Hasta 1858, la ciudad de Madrid solo disponía del agua que se extraía del subsuelo a través de 80 pozos, insuficientes para una población que iba en aumento. La carencia de agua tiene consecuencias muy graves y es causa de males aún mayores. Era urgente prevenir el futuro. La reina Isabel II, promovió la construcción del primer canal que traería las aguas desde el rio Lozoya hasta la capital.

Después, se fueron construyendo canales conforme fueron creciendo la población y las necesidades. Sin el agua de estos canales, la vida en Madrid no sería posible. Pasaría lo mismo con nuestra vida cristiana sin los sacramentos.

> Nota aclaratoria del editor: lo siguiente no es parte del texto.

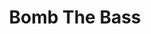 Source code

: ---
title: "Bomb The Bass"
summary: "English musician and producer of electronic music Tim Simenon. With ‘Beat Dis’, Bomb The Bass helped mould late 1980s acid house. Tim Simenon, has led the group through a number of different incarnations. More recently Bomb The Bass have settled as a duo, vocalist Paul Conboy providing lyrical complements to Simenon’s productions."
image: "bomb-the-bass.jpg"
--- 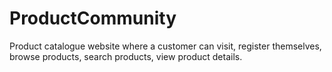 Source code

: # ProductCommunity
Product catalogue website where a customer can visit, register themselves, browse products, search products, view product details.

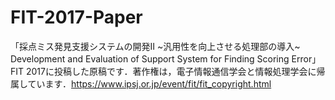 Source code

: # FIT-2017-Paper
「採点ミス発見支援システムの開発Ⅱ ~汎用性を向上させる処理部の導入~ Development and Evaluation of Support System for Finding Scoring Error」
FIT 2017に投稿した原稿です．著作権は，電子情報通信学会と情報処理学会に帰属しています．https://www.ipsj.or.jp/event/fit/fit_copyright.html
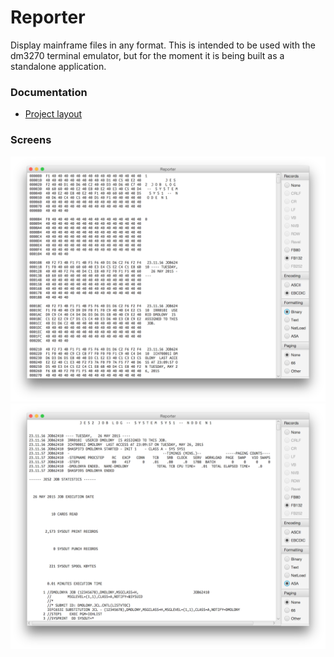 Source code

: # Reporter
Display mainframe files in any format. This is intended to be used with the dm3270 terminal emulator, but for the moment it is being built as a standalone application.

### Documentation
* [Project layout](resources/structure.md)

### Screens
![Hex](resources/output1.png?raw=true "hex")
![Report](resources/output2.png?raw=true "report")
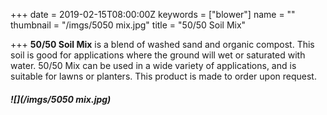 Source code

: +++
date = 2019-02-15T08:00:00Z
keywords = ["blower"]
name = ""
thumbnail = "/imgs/5050 mix.jpg"
title = "50/50 Soil Mix"

+++
**50/50 Soil Mix** is a blend of washed sand and organic compost. This soil is good for applications where the ground will wet or saturated with water. 50/50 Mix can be used in a wide variety of applications, and is suitable for lawns or planters. This product is made to order upon request.

##### ![](/imgs/5050 mix.jpg) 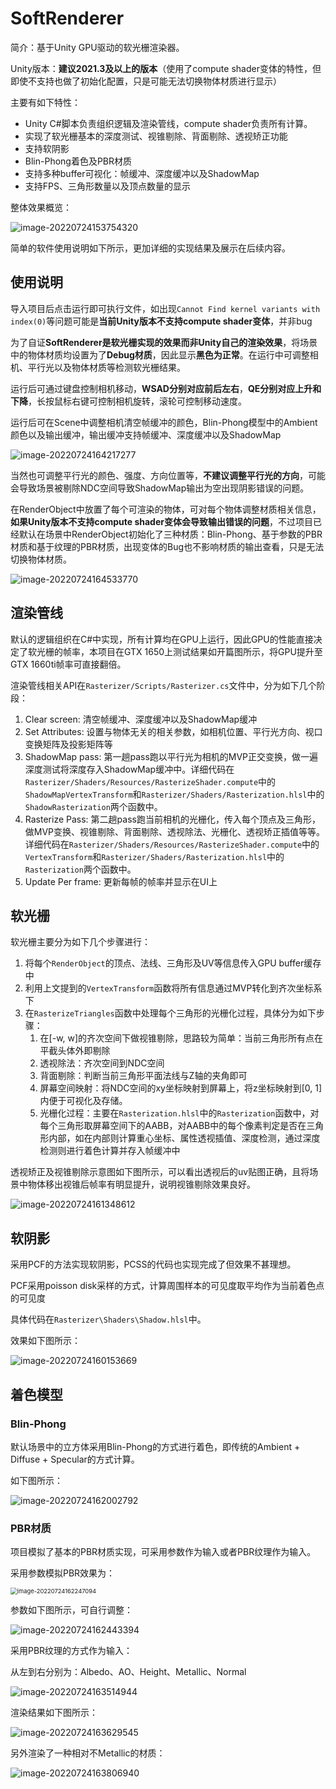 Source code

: # SoftRenderer
简介：基于Unity GPU驱动的软光栅渲染器。

Unity版本：**建议2021.3及以上的版本**（使用了compute shader变体的特性，但即使不支持也做了初始化配置，只是可能无法切换物体材质进行显示）



主要有如下特性：

- Unity C#脚本负责组织逻辑及渲染管线，compute shader负责所有计算。
- 实现了软光栅基本的深度测试、视锥剔除、背面剔除、透视矫正功能
- 支持软阴影
- Blin-Phong着色及PBR材质
- 支持多种buffer可视化：帧缓冲、深度缓冲以及ShadowMap
- 支持FPS、三角形数量以及顶点数量的显示



整体效果概览：

![image-20220724153754320](README.assets/image-20220724153754320.png)

简单的软件使用说明如下所示，更加详细的实现结果及展示在后续内容。



## 使用说明

导入项目后点击运行即可执行文件，如出现`Cannot Find kernel variants with index(0)`等问题可能是**当前Unity版本不支持compute shader变体**，并非bug

为了自证**SoftRenderer是软光栅实现的效果而非Unity自己的渲染效果**，将场景中的物体材质均设置为了**Debug材质**，因此显示**黑色为正常**。在运行中可调整相机、平行光以及物体材质等检测软光栅结果。

运行后可通过键盘控制相机移动，**WSAD分别对应前后左右**，**QE分别对应上升和下降**，长按鼠标右键可控制相机旋转，滚轮可控制移动速度。

运行后可在Scene中调整相机清空帧缓冲的颜色，Blin-Phong模型中的Ambient颜色以及输出缓冲，输出缓冲支持帧缓冲、深度缓冲以及ShadowMap

![image-20220724164217277](README.assets/image-20220724164217277.png)

当然也可调整平行光的颜色、强度、方向位置等，**不建议调整平行光的方向**，可能会导致场景被剔除NDC空间导致ShadowMap输出为空出现阴影错误的问题。

在RenderObject中放置了每个可渲染的物体，可对每个物体调整材质相关信息，**如果Unity版本不支持compute shader变体会导致输出错误的问题**，不过项目已经默认在场景中RenderObject初始化了三种材质：Blin-Phong、基于参数的PBR材质和基于纹理的PBR材质，出现变体的Bug也不影响材质的输出查看，只是无法切换物体材质。

![image-20220724164533770](README.assets/image-20220724164533770.png)



## 渲染管线

默认的逻辑组织在C#中实现，所有计算均在GPU上运行，因此GPU的性能直接决定了软光栅的帧率，本项目在GTX 1650上测试结果如开篇图所示，将GPU提升至GTX 1660ti帧率可直接翻倍。

渲染管线相关API在`Rasterizer/Scripts/Rasterizer.cs`文件中，分为如下几个阶段：

1. Clear screen: 清空帧缓冲、深度缓冲以及ShadowMap缓冲
2. Set Attributes: 设置与物体无关的相关参数，如相机位置、平行光方向、视口变换矩阵及投影矩阵等
3. ShadowMap pass: 第一趟pass跑以平行光为相机的MVP正交变换，做一遍深度测试将深度存入ShadowMap缓冲中。详细代码在`Rasterizer/Shaders/Resources/RasterizeShader.compute`中的`ShadowMapVertexTransform`和`Rasterizer/Shaders/Rasterization.hlsl`中的`ShadowRasterization`两个函数中。
4. Rasterize Pass: 第二趟pass跑当前相机的光栅化，传入每个顶点及三角形，做MVP变换、视锥剔除、背面剔除、透视除法、光栅化、透视矫正插值等等。详细代码在`Rasterizer/Shaders/Resources/RasterizeShader.compute`中的`VertexTransform`和`Rasterizer/Shaders/Rasterization.hlsl`中的`Rasterization`两个函数中。
5. Update Per frame: 更新每帧的帧率并显示在UI上



## 软光栅

软光栅主要分为如下几个步骤进行：

1. 将每个`RenderObject`的顶点、法线、三角形及UV等信息传入GPU buffer缓存中
2. 利用上文提到的`VertexTransform`函数将所有信息通过MVP转化到齐次坐标系下
3. 在`RasterizeTriangles`函数中处理每个三角形的光栅化过程，具体分为如下步骤：
   1. 在[-w, w]的齐次空间下做视锥剔除，思路较为简单：当前三角形所有点在平截头体外即剔除
   2. 透视除法：齐次空间到NDC空间
   3. 背面剔除：判断当前三角形平面法线与Z轴的夹角即可
   4. 屏幕空间映射：将NDC空间的xy坐标映射到屏幕上，将z坐标映射到[0, 1]内便于可视化及存储。
   5. 光栅化过程：主要在`Rasterization.hlsl`中的`Rasterization`函数中，对每个三角形取屏幕空间下的AABB，对AABB中的每个像素判定是否在三角形内部，如在内部则计算重心坐标、属性透视插值、深度检测，通过深度检测则进行着色计算并存入帧缓冲中

透视矫正及视锥剔除示意图如下图所示，可以看出透视后的uv贴图正确，且将场景中物体移出视锥后帧率有明显提升，说明视锥剔除效果良好。

![image-20220724161348612](README.assets/image-20220724161348612.png)



## 软阴影

采用PCF的方法实现软阴影，PCSS的代码也实现完成了但效果不甚理想。

PCF采用poisson disk采样的方式，计算周围样本的可见度取平均作为当前着色点的可见度

具体代码在`Rasterizer\Shaders\Shadow.hlsl`中。

效果如下图所示：

![image-20220724160153669](README.assets/image-20220724160153669.png)



## 着色模型

### Blin-Phong

默认场景中的立方体采用Blin-Phong的方式进行着色，即传统的Ambient + Diffuse + Specular的方式计算。

如下图所示：

![image-20220724162002792](README.assets/image-20220724162002792.png)



### PBR材质

项目模拟了基本的PBR材质实现，可采用参数作为输入或者PBR纹理作为输入。

采用参数模拟PBR效果为：

<img src="README.assets/image-20220724162247094.png" alt="image-20220724162247094" style="zoom:67%;" />

参数如下图所示，可自行调整：

![image-20220724162443394](README.assets/image-20220724162443394.png)

采用PBR纹理的方式作为输入：

从左到右分别为：Albedo、AO、Height、Metallic、Normal

![image-20220724163514944](README.assets/image-20220724163514944.png)

渲染结果如下图所示：

![image-20220724163629545](README.assets/image-20220724163629545.png)

另外渲染了一种相对不Metallic的材质：

![image-20220724163806940](README.assets/image-20220724163806940.png)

Los siete sacramentos instituidos por Jesucristo, los siete canales por donde transcurre la gracia de Dios, son imprescindibles en nuestra vida cristiana en la medida que van creciendo nuestras necesidades. Nacemos, y recibimos el Bautismo que nos hace hijos de Dios, a su imagen y semejanza, para que nos parezcamos a Él, para que seamos santos; cuando tenemos uso de razón, la Confesión para pedir perdón y limpiar nuestros pecados; después, el alimento de la Eucaristía, fuente y raíz de la vida de las mujeres y hombres cristianos; y, cuando somos un poco mayores, con mayores problemas, la Confirmación, sacramento en el que nos ratificamos que queremos ser de Cristo, recibiendo el Don del Espíritu Santo. Con estos cuatro sacramentos, con estos cuatro canales de gracia, ya tenemos la ayuda de Dios necesaria para servirle como Él quiere que le sirvamos y, si no cambiáramos de estado, ayuda suficiente hasta el final de la vida.

Pasa el tiempo y la vida se va complicando, pero Dios sigue atento a nuestras necesidades y, cuando alguien -elegido por Él desde la eternidad- responde a su llamada al sacerdocio y le dice que sí, instituye el sacramento del Orden, no solo para darle el poder de consagrar y perdonar los pecados, sino también para darle la gracia necesaria para vivir su ministerio y el celibato sacerdotal.

Algo parecido ocurre cuando un hombre y una mujer deciden crear una familia. Dios sabe que sin su ayuda ese hombre y esa mujer serían incapaces de asumir su participación en la obra creadora de Dios, y de entender y vivir que la finalidad de su unión es quererse, sin cansancio y sin descanso, toda la vida, para educar a sus hijos como hijos de Dios. Entonces instituye otro canal, el sacramento del matrimonio, que transmite gracias especiales a los cónyuges para que culminen con lucimiento los fines de su unión.

Y, por fin, cuando llega el final de la vida y vamos a dar un paso definitivo que no es -parece ser- precisamente apetecible, el Señor vuelve a apiadarse de nosotros –su misericordia es conmovedora- y nos Unge para llevarnos a la Vida eterna.

Volviendo atrás, los padres, en una familia, no están para hacer lo que se les ocurra con la mejor intención sino para hacer lo que Dios espera de ellos, porque están en juego ellos, sus hijos y muchas cosas esenciales. No basta con querer hacer las cosas bien; hay que aprender a hacerlas.